__Brief__.
Which lines of the data contain the string "impact"? Show each of them.
====
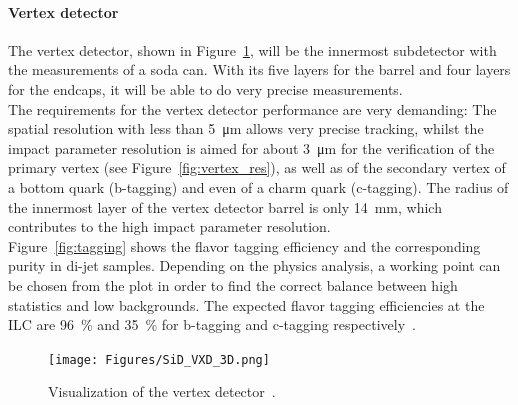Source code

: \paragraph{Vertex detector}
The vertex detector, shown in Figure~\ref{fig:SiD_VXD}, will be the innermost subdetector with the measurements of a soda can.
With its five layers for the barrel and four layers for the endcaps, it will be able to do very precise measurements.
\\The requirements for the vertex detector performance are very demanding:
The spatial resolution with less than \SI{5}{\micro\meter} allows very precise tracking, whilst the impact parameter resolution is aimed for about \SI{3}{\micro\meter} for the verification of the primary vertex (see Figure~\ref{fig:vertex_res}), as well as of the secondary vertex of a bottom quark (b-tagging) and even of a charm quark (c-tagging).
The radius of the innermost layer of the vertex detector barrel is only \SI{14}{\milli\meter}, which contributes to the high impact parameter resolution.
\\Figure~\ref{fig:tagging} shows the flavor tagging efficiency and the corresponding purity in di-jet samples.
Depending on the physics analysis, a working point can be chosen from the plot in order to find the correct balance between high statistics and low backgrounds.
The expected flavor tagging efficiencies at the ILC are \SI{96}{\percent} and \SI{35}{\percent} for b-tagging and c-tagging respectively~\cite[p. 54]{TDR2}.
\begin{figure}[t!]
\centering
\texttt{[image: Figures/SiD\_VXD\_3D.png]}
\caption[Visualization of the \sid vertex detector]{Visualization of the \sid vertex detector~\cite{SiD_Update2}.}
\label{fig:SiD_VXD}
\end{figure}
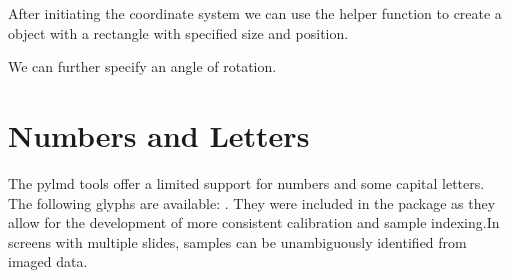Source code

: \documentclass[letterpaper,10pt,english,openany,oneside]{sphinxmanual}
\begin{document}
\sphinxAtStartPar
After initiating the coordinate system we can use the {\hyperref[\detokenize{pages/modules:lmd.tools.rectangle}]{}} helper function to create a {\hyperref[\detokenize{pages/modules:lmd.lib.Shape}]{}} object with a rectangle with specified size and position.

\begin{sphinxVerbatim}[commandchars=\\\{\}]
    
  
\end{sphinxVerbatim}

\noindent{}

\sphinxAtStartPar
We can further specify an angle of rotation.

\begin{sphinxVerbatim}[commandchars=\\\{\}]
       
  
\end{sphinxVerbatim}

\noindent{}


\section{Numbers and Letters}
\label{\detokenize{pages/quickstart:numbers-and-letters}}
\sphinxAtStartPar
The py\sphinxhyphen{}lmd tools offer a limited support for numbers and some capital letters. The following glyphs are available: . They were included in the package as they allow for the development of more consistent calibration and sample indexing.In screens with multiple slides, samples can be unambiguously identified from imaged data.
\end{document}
====
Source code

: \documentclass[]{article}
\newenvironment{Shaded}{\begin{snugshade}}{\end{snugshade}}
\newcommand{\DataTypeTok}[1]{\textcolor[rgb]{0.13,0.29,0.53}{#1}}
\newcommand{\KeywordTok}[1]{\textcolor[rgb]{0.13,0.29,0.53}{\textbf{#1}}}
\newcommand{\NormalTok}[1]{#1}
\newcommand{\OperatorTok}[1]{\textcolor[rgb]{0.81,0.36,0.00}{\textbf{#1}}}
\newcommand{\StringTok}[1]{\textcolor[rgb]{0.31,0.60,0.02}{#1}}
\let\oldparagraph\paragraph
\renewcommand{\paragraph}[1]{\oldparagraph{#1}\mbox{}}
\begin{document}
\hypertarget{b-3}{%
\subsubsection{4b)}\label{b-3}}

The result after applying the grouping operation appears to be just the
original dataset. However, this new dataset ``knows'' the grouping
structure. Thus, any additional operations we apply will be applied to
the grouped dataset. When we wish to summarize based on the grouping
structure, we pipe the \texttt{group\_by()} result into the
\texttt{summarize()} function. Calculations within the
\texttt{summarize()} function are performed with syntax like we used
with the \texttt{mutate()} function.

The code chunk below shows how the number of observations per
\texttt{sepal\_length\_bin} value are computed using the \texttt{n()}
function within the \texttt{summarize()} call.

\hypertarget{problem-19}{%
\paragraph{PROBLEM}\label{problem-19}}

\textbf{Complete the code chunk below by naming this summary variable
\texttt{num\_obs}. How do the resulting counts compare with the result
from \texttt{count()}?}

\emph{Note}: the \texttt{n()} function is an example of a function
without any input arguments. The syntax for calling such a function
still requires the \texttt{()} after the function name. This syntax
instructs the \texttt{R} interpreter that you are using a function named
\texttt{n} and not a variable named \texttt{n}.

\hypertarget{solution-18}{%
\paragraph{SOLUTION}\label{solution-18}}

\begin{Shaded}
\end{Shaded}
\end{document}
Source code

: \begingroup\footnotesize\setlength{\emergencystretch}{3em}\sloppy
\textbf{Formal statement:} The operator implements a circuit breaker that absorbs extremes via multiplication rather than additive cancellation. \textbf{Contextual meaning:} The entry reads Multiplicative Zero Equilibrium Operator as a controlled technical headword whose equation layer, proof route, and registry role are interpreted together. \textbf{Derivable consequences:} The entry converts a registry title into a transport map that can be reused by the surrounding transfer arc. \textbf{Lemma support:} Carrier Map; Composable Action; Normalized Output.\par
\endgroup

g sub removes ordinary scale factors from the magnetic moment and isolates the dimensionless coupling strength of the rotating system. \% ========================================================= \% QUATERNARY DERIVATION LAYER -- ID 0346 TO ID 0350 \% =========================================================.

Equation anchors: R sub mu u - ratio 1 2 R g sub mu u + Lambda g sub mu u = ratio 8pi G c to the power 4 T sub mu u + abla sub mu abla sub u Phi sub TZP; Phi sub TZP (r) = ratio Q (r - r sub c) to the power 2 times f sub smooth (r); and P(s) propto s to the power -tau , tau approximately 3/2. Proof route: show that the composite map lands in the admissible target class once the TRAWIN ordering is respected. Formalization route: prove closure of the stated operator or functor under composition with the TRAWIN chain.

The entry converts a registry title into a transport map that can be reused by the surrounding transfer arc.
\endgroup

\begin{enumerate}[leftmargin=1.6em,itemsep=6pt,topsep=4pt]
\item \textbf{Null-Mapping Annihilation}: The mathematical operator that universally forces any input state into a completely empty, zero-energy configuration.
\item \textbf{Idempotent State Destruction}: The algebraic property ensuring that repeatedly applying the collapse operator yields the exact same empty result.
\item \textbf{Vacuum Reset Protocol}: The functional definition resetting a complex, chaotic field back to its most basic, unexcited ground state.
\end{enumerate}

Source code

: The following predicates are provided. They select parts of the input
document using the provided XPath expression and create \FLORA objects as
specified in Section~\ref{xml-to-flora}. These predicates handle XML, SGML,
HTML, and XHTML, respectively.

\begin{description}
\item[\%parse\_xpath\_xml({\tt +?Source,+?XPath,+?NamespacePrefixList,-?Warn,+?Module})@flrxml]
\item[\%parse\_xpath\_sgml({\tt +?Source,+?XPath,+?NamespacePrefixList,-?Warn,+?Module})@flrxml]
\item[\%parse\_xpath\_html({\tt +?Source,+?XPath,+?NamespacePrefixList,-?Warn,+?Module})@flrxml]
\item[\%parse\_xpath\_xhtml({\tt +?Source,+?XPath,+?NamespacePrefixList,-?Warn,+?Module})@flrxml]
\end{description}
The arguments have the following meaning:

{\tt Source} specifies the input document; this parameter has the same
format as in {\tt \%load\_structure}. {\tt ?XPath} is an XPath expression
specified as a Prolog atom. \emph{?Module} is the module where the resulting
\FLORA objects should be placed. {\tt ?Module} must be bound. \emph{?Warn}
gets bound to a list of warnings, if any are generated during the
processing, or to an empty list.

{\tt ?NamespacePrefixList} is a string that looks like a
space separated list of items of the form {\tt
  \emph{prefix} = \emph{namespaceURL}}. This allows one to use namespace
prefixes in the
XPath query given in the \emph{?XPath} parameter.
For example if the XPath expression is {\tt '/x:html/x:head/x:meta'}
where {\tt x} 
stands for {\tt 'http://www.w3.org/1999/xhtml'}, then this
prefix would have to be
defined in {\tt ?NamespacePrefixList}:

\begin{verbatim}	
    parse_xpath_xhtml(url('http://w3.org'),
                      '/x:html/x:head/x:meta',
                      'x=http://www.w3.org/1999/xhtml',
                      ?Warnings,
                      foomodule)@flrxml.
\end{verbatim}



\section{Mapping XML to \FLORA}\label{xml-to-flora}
====
__Expected answer__.
The spatial resolution with less than \SI{5}{\micro\meter} allows very precise tracking, whilst the impact parameter resolution is aimed for about \SI{3}{\micro\meter} for the verification of the primary vertex (see Figure~\ref{fig:vertex_res}), as well as of the secondary vertex of a bottom quark (b-tagging) and even of a charm quark (c-tagging).
The radius of the innermost layer of the vertex detector barrel is only \SI{14}{\milli\meter}, which contributes to the high impact parameter resolution.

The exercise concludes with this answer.